# Task goal
Where does the word "requer" appear in the data? Copy every line that holds it.

# Information supplied

= Beginning of Section =

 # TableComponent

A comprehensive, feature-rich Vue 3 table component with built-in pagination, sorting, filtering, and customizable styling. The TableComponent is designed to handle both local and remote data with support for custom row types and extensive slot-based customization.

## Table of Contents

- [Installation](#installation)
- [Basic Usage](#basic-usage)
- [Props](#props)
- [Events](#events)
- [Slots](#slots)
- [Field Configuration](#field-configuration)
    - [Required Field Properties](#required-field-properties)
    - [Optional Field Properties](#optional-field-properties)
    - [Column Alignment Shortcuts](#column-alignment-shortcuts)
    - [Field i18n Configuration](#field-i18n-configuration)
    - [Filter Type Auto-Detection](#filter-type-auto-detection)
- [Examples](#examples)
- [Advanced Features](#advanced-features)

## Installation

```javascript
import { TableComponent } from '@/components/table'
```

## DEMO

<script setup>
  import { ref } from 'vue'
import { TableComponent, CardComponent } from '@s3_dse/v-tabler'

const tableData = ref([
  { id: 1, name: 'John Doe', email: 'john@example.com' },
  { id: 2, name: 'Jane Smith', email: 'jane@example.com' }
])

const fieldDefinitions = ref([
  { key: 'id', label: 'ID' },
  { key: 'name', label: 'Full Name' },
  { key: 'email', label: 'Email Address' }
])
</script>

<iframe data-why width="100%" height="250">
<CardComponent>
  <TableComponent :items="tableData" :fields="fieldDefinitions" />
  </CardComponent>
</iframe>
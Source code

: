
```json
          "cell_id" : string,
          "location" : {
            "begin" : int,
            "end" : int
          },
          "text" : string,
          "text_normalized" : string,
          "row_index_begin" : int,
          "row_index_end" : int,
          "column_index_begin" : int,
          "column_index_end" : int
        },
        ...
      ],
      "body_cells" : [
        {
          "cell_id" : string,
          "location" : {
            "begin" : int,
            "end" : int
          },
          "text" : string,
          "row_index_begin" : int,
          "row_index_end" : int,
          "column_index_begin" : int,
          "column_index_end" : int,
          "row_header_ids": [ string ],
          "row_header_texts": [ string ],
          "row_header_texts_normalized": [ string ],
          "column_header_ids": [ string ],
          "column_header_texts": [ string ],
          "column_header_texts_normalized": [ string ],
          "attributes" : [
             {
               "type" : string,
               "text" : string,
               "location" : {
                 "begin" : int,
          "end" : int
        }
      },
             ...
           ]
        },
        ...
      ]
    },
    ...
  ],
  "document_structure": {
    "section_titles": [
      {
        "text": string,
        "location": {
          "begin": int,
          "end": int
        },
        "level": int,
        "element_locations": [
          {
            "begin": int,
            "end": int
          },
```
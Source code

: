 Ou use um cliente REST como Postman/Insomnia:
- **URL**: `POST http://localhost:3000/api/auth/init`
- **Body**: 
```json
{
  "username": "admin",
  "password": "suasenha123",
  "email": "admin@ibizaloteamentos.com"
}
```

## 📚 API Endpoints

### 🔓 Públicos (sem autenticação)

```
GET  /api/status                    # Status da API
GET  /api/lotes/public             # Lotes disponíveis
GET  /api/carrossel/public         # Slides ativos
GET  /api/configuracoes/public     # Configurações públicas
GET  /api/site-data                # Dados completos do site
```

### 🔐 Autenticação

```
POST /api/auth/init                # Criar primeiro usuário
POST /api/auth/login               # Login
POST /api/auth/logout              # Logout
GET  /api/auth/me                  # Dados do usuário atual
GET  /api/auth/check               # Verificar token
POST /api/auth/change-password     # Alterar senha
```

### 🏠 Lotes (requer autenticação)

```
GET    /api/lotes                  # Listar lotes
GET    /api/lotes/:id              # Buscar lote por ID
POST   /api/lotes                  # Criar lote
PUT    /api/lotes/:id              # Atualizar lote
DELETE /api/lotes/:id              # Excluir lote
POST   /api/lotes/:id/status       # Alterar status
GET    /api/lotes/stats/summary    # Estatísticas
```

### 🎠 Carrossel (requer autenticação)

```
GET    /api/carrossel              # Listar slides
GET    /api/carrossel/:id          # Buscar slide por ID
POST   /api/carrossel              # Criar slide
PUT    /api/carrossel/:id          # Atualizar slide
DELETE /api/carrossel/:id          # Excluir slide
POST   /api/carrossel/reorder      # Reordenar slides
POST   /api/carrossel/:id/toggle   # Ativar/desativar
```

= End of Section =

# The answer
### 🏠 Lotes (requer autenticação)
### 🎠 Carrossel (requer autenticação)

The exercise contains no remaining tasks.